NSF invites proposals to solve educational challenges created by the technology revolution. To effectively respond to many of the problems facing our nation, new scientific advances are needed, as defined in the Big Ideas for Big Ideas for Future NSF Investments. Achieving these advances will require changes in what people learn and how they learn it. Through this STEM Education for the Future Dear Colleague Letter (DCL), existing NSF education and workforce development programs encourage innovative proposals to prepare scientists and engineers for work in new contexts created by technology and big data.

Specifically, through this DCL, NSF aims to support STEM educational research and development projects whose results can enable our country to: better prepare its scientific and technical workforce for the future; use technological innovations effectively for education; advance the frontiers of science; and adapt to both new work environments and new education pathways needed to prepare students at all levels for those environments.

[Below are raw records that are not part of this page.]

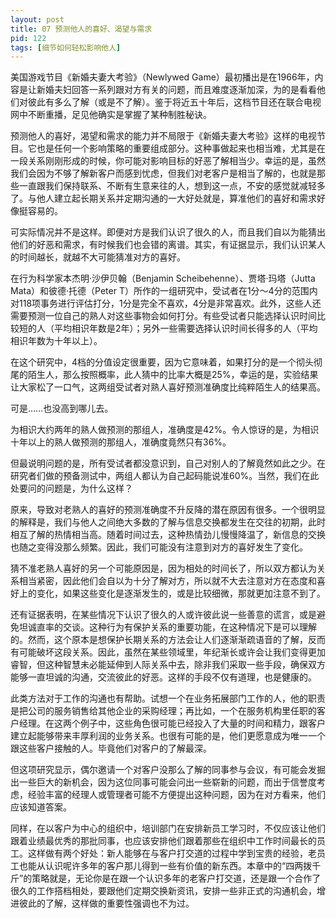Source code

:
 ```yaml
---
layout: post
title: 07 预测他人的喜好、渴望与需求
pid: 122
tags: [细节如何轻松影响他人]
---
```

美国游戏节目《新婚夫妻大考验》（Newlywed Game）最初播出是在1966年，内容是让新婚夫妇回答一系列跟对方有关的问题，而且难度逐渐加深，为的是看看他们对彼此有多么了解（或是不了解）。鉴于将近五十年后，这档节目还在联合电视网中不断重播，足见他确实是掌握了某种制胜秘诀。

预测他人的喜好，渴望和需求的能力并不局限于《新婚夫妻大考验》这样的电视节目。它也是任何一个影响策略的重要组成部分。这种事做起来也相当难，尤其是在一段关系刚刚形成的时候，你可能对影响目标的好恶了解相当少。幸运的是，虽然我们会因为不够了解新客户而感到忧虑，但我们对老客户是相当了解的，也就是那些一直跟我们保持联系、不断有生意来往的人，想到这一点，不安的感觉就减轻多了。与他人建立起长期关系并定期沟通的一大好处就是，算准他们的喜好和需求好像挺容易的。

可实际情况并不是这样。即便对方是我们认识了很久的人，而且我们自以为能猜出他们的好恶和需求，有时候我们也会错的离谱。其实，有证据显示，我们认识某人的时间越长，就越不大可能猜准对方的喜好。

在行为科学家本杰明·沙伊贝翰（Benjamin Scheibehenne）、贾塔·玛塔（Jutta Mata）和彼德·托德（Peter T）所作的一组研究中，受试者在1分～4分的范围内对118项事务进行评估打分，1分是完全不喜欢，4分是非常喜欢。此外，这些人还需要预测一位自己的熟人对这些事物会如何打分。有些受试者只能选择认识时间比较短的人（平均相识年数是2年）；另外一些需要选择认识时间长得多的人（平均相识年数为十年以上）。

在这个研究中，4档的分值设定很重要，因为它意味着，如果打分的是一个彻头彻尾的陌生人，那么按照概率，此人猜中的比率大概是25%，幸运的是，实验结果让大家松了一口气，这两组受试者对熟人喜好预测准确度比纯粹陌生人的结果高。

可是……也没高到哪儿去。

为相识大约两年的熟人做预测的那组人，准确度是42%。令人惊讶的是，为相识十年以上的熟人做预测的那组人，准确度竟然只有36%。

但最说明问题的是，所有受试者都没意识到，自己对别人的了解竟然如此之少。在研究者们做的预备测试中，两组人都认为自己起码能说准60%。当然，我们在此处要问的问题是，为什么这样？

原来，导致对老熟人的喜好的预测准确度不升反降的潜在原因有很多。一个很明显的解释是，我们与他人之间绝大多数的了解与信息交换都发生在交往的初期，此时相互了解的热情相当高。随着时间过去，这种热情劲儿慢慢降温了，新信息的交换也随之变得没那么频繁。因此，我们可能没有注意到对方的喜好发生了变化。

猜不准老熟人喜好的另一个可能原因是，因为相处的时间长了，所以双方都认为关系相当紧密，因此他们会自以为十分了解对方，所以就不大去注意对方在态度和喜好上的变化，如果这些变化是逐渐发生的，或是比较细微，那就更加注意不到了。

还有证据表明，在某些情况下认识了很久的人或许彼此说一些善意的谎言，或是避免坦诚直率的交谈。这种行为有保护关系的重要功能，在这种情况下是可以理解的。然而，这个原本是想保护长期关系的方法会让人们逐渐渐疏语音的了解，反而有可能破坏这段关系。因此，虽然在某些领域里，年纪渐长或许会让我们变得更加睿智，但这种智慧未必能延伸到人际关系中去，除非我们采取一些手段，确保双方能够一直坦诚的沟通，交流彼此的好恶。这样的手段不仅有道理，也是健康的。

此类方法对于工作的沟通也有帮助。试想一个在业务拓展部门工作的人，他的职责是把公司的服务销售给其他企业的采购经理；再比如，一个在服务机构里任职的客户经理。在这两个例子中，这些角色很可能已经投入了大量的时间和精力，跟客户建立起能够带来丰厚利润的业务关系。也很有可能的是，他们更愿意成为唯一一个跟这些客户接触的人。毕竟他们对客户的了解最深。

但这项研究显示，偶尔邀请一个对客户没那么了解的同事参与会议，有可能会发掘出一些巨大的新机会，因为这位同事可能会问出一些崭新的问题，而出于信誉度考虑，经验丰富的经理人或管理者可能不方便提出这种问题，因为在对方看来，他们应该知道答案。

同样，在以客户为中心的组织中，培训部门在安排新员工学习时，不仅应该让他们跟着业绩最优秀的那批同事，也应该安排他们跟着那些在组织中工作时间最长的员工。这样做有两个好处：新人能够在与客户打交道的过程中学到宝贵的经验，老员工也能从认识呢许多年的客户那儿得到一些有价值的新东西。本章中的“四两拨千斤”的策略就是，无论你是在跟一个认识多年的老客户打交道，还是跟一个合作了很久的工作搭档相处，要跟他们定期交换新资讯，安排一些非正式的沟通机会，增进彼此的了解，这样做的重要性强调也不为过。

Technology, Computation, and Big Data are driving changes to daily life. Computing, sensing, data storage, data access, communication, and hardware technologies continue to change our lives and work. These technologies produce unprecedented volumes of data and vast interconnectivity capabilities, such as data provided by ubiquitous sensing and the Internet of Things. Personal, behavioral, transactional, and environmental data in a myriad of formats (numerical, image, audio, and others) are available at ever greater speeds, propelling innovations such as artificial intelligence-aided automation. Such automation in the home, office, and classroom also challenges long-standing expectations about privacy, security, and the veracity of the underlying data

Although it is expected that technology, computation, and big data will have positive impacts on the human condition, the world still faces persistent societal, cultural, and economic challenges, e.g., hunger, poverty, our dynamic Earth, and energy security. Moreover, we must continue work to ensure equitable access to precisely those technologies that give rise to these changes. Equally important is the challenge of ensuring equitable access to high quality education, which leads directly to questions important to the NSF: How do these new technologies change the way we learn and do science, math, and engineering? How do we navigate such change? How do we use technological innovations to ensure full participation of all groups in the STEM workforce?

To answer these questions related to learning, researchers will need to cross disciplines, define the potential impact of technologies, and develop new technical competencies. Furthermore, all scientific and technical workers will need new knowledge and skills so they can perform new tasks or perform current tasks with new tools.